Deitado no quarto, a olhar para o escuro à minha frente, eu tentava assimilar o que se passara, de modo a resolver, aceitar ou mesmo livrar-me daquela situação a que fora envolvido, mas não via como chegar a nenhuma saída. Eu estava aborrecido e intrigado com os estranhos incidentes da noite anterior. Meu peito ainda ardia bastante. Os músculos do pescoço estavam rijos e formigavam, numa sensação muitíssimo desconfortável, quase a queimar.
Passei a mão no rosto e senti, ainda a latejar, o calor da bofetada merecida que levei e aquilo me fez sentir vergonha, muita raiva e, por incrível que pudesse parecer, uma vontade de rir daquilo tudo, numa mistura de sentimentos que se contradiziam naquele momento.
Um pensamento bizarro passou-me pela mente e eu não cheguei a estranhar tê-lo deixado formar-se completamente. Estaria eu a gostar do inusitado encontro com aquela estranha mulher que, surgindo do nada, resolvera seduzir-me, saciar-me e, ao mesmo tempo, assustar-me com uma ameaça à minha liberdade de escolha?
‘Não. Não podia ser.’
Sacudi a cabeça, como se aquela atitude pudesse desfazer o pensamento amalucadamente conclusivo que acabara de ter.
‘Estava realmente esgotado.

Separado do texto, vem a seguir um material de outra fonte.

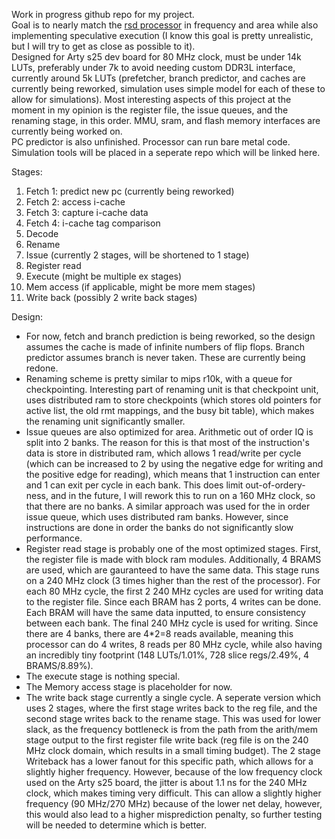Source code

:Work in progress github repo for my project.\
Goal is to nearly match the [rsd processor](https://github.com/rsd-devel/rsd) in frequency and area while also implementing speculative execution (I know this goal is pretty unrealistic, but I will try to get as close as possible to it).\
Designed for Arty s25 dev board for 80 MHz clock, must be under 14k LUTs, preferably under 7k to avoid needing custom DDR3L interface, currently around 5k LUTs (prefetcher, branch predictor, and caches are currently being reworked, simulation uses simple model for each of these to allow for simulations).
Most interesting aspects of this project at the moment in my opinion is the register file, the issue queues, and the renaming stage, in this order.
MMU, sram, and flash memory interfaces are currently being worked on. \
PC predictor is also unfinished. Processor can run bare metal code. \
Simulation tools will be placed in a seperate repo which will be linked here. 

Stages:
  1. Fetch 1: predict new pc (currently being reworked)
  2. Fetch 2: access i-cache 
  3. Fetch 3: capture i-cache data
  4. Fetch 4: i-cache tag comparison
  5. Decode
  6. Rename
  7. Issue (currently 2 stages, will be shortened to 1 stage)
  8. Register read
  9. Execute (might be multiple ex stages)
  10. Mem access (if applicable, might be more mem stages)
  11. Write back (possibly 2 write back stages)


Design:
- For now, fetch and branch prediction is being reworked, so the design assumes the cache is made of infinite numbers of flip flops. Branch predictor assumes branch is never taken. These are currently being redone.
- Renaming scheme is pretty similar to mips r10k, with a queue for checkpointing. Interesting part of renaming unit is that checkpoint unit, uses distributed ram to store checkpoints (which stores old pointers for active list, the old rmt mappings, and the busy bit table), which makes the renaming unit significantly smaller.
- Issue queues are also optimized for area. Arithmetic out of order IQ is split into 2 banks. The reason for this is that most of the instruction's data is store in distributed ram, which allows 1 read/write per cycle (which can be increased to 2 by using the negative edge for writing and the positive edge for reading), which means that 1 instruction can enter and 1 can exit per cycle in each bank. This does limit out-of-ordery-ness, and in the future, I will rework this to run on a 160 MHz clock, so that there are no banks. A similar approach was used for the in order issue queue, which uses distributed ram banks. However, since instructions are done in order the banks do not significantly slow performance.
- Register read stage is probably one of the most optimized stages. First, the register file is made with block ram modules. Additionally, 4 BRAMS are used, which are gauranteed to have the same data. This stage runs on a 240 MHz clock (3 times higher than the rest of the processor). For each 80 MHz cycle, the first 2 240 MHz cycles are used for writing data to the register file. Since each BRAM has 2 ports, 4 writes can be done. Each BRAM will have the same data inputted, to ensure consistency between each bank. The final 240 MHz cycle is used for writing. Since there are 4 banks, there are 4*2=8 reads available, meaning this processor can do 4 writes, 8 reads per 80 MHz cycle, while also having an incredibly tiny footprint (148 LUTs/1.01%, 728 slice regs/2.49%, 4 BRAMS/8.89%).
- The execute stage is nothing special. 
- The Memory access stage is placeholder for now.
- The write back stage currently a single cycle. A seperate version which uses 2 stages, where the first stage writes back to the reg file, and the second stage writes back to the rename stage. This was used for lower slack, as the frequency bottleneck is from the path from the arith/mem stage output to the first register file write back (reg file is on the 240 MHz clock domain, which results in a small timing budget). The 2 stage Writeback has a lower fanout for this specific path, which allows for a slightly higher frequency. However, because of the low frequency clock used on the Arty s25 board, the jitter is about 1.1 ns for the 240 MHz clock, which makes timing very difficult. This can allow a slightly higher frequency (90 MHz/270 MHz) because of the lower net delay, however, this would also lead to a higher misprediction penalty, so further testing will be needed to determine which is better.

Devia ser isso’.
Ainda tentei organizar as ideias, procurar uma explicação, uma forma de enfrentar minha desvairada aparição, mas o cansaço venceu-me o propósito e acabei adormecendo em pouco tempo, sem que alguma resolução acendesse uma luz à qual pudesse me apegar.

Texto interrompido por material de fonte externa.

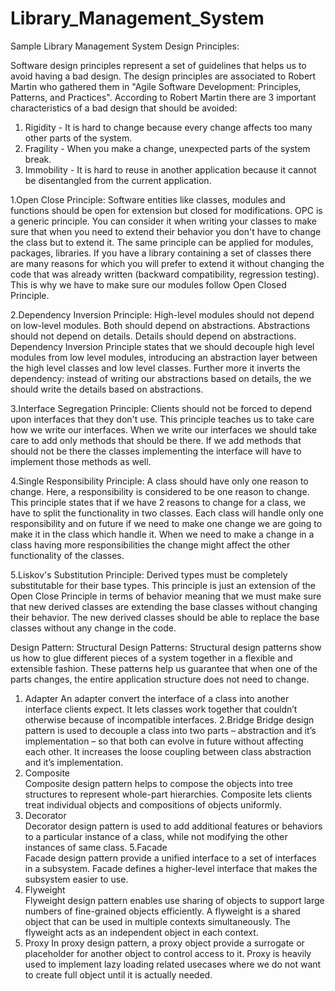 # Library_Management_System
Sample Library Management System
Design Principles: 

Software design principles represent a set of guidelines that helps us to avoid having a bad design. The design principles are associated to Robert Martin who gathered them in "Agile Software Development: Principles, Patterns, and Practices". According to Robert Martin there are 3 important characteristics of a bad design that should be avoided:

1. Rigidity - It is hard to change because every change affects too many other parts of the system.
2. Fragility - When you make a change, unexpected parts of the system break.
3. Immobility - It is hard to reuse in another application because it cannot be disentangled from the current application.

1.Open Close Principle:
Software entities like classes, modules and functions should be open for extension but closed for modifications.
OPC is a generic principle. You can consider it when writing your classes to make sure that when you need to extend their behavior you don't have to change the class but to extend it. The same principle can be applied for modules, packages, libraries. If you have a library containing a set of classes there are many reasons for which you will prefer to extend it without changing the code that was already written (backward compatibility, regression testing). This is why we have to make sure our modules follow Open Closed Principle.

2.Dependency Inversion Principle:
High-level modules should not depend on low-level modules. Both should depend on abstractions.
Abstractions should not depend on details. Details should depend on abstractions.
Dependency Inversion Principle states that we should decouple high level modules from low level modules, introducing an abstraction layer between the high level classes and low level classes. Further more it inverts the dependency: instead of writing our abstractions based on details, the we should write the details based on abstractions.

3.Interface Segregation Principle:
Clients should not be forced to depend upon interfaces that they don't use.
This principle teaches us to take care how we write our interfaces. When we write our interfaces we should take care to add only methods that should be there. If we add methods that should not be there the classes implementing the interface will have to implement those methods as well. 

4.Single Responsibility Principle:
A class should have only one reason to change.
Here, a responsibility is considered to be one reason to change. This principle states that if we have 2 reasons to change for a class, we have to split the functionality in two classes. Each class will handle only one responsibility and on future if we need to make one change we are going to make it in the class which handle it. When we need to make a change in a class having more responsibilities the change might affect the other functionality of the classes.

5.Liskov's Substitution Principle:
Derived types must be completely substitutable for their base types.
This principle is just an extension of the Open Close Principle in terms of behavior meaning that we must make sure that new derived classes are extending the base classes without changing their behavior. The new derived classes should be able to replace the base classes without any change in the code.

Design Pattern:
Structural Design Patterns:
Structural design patterns show us how to glue different pieces of a system together in a flexible and extensible fashion. These patterns help us guarantee that when one of the parts changes, the entire application structure does not need to change.
1. Adapter
An adapter convert the interface of a class into another interface clients expect. It lets classes work together that couldn’t otherwise because of incompatible interfaces.
2.Bridge
Bridge design pattern is used to decouple a class into two parts – abstraction and it’s implementation – so that both can evolve in future without affecting each other. It increases the loose coupling between class abstraction and it’s implementation.
3. Composite	
Composite design pattern helps to compose the objects into tree structures to represent whole-part hierarchies. Composite lets clients treat individual objects and compositions of objects uniformly.
4. Decorator	
Decorator design pattern is used to add additional features or behaviors to a particular instance of a class, while not modifying the other instances of same class.
5.Facade	
Facade design pattern provide a unified interface to a set of interfaces in a subsystem. Facade defines a higher-level interface that makes the subsystem easier to use.
6. Flyweight	
Flyweight design pattern enables use sharing of objects to support large numbers of fine-grained objects efficiently. A flyweight is a shared object that can be used in multiple contexts simultaneously. The flyweight acts as an independent object in each context.
7. Proxy
In proxy design pattern, a proxy object provide a surrogate or placeholder for another object to control access to it. Proxy is heavily used to implement lazy loading related usecases where we do not want to create full object until it is actually needed.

Ao acordar, na manhã seguinte, se não fossem as marcas dos arranhões ainda a decorar a pele do meu peito e tórax, teria deixado o incidente passar em branco. Acreditava que os afazeres do dia ocupariam minha cabeça e em pouco tempo tudo seria esquecido. A realidade e a rotina quase me enganaram.
À noite, já recostado confortavelmente em grandes travesseiros, na cama king size, eu folheava uma revista, pois não tivera paciência para assistir TV e não conseguia concentrar-me suficientemente para ler algum livro. Estava praticamente preparado para dormir o sono dos justos. O ‘abat-jour’ sobre o criado mudo ainda estava aceso, mas as demais luzes do apartamento estavam apagadas e a música no computador devidamente desligada.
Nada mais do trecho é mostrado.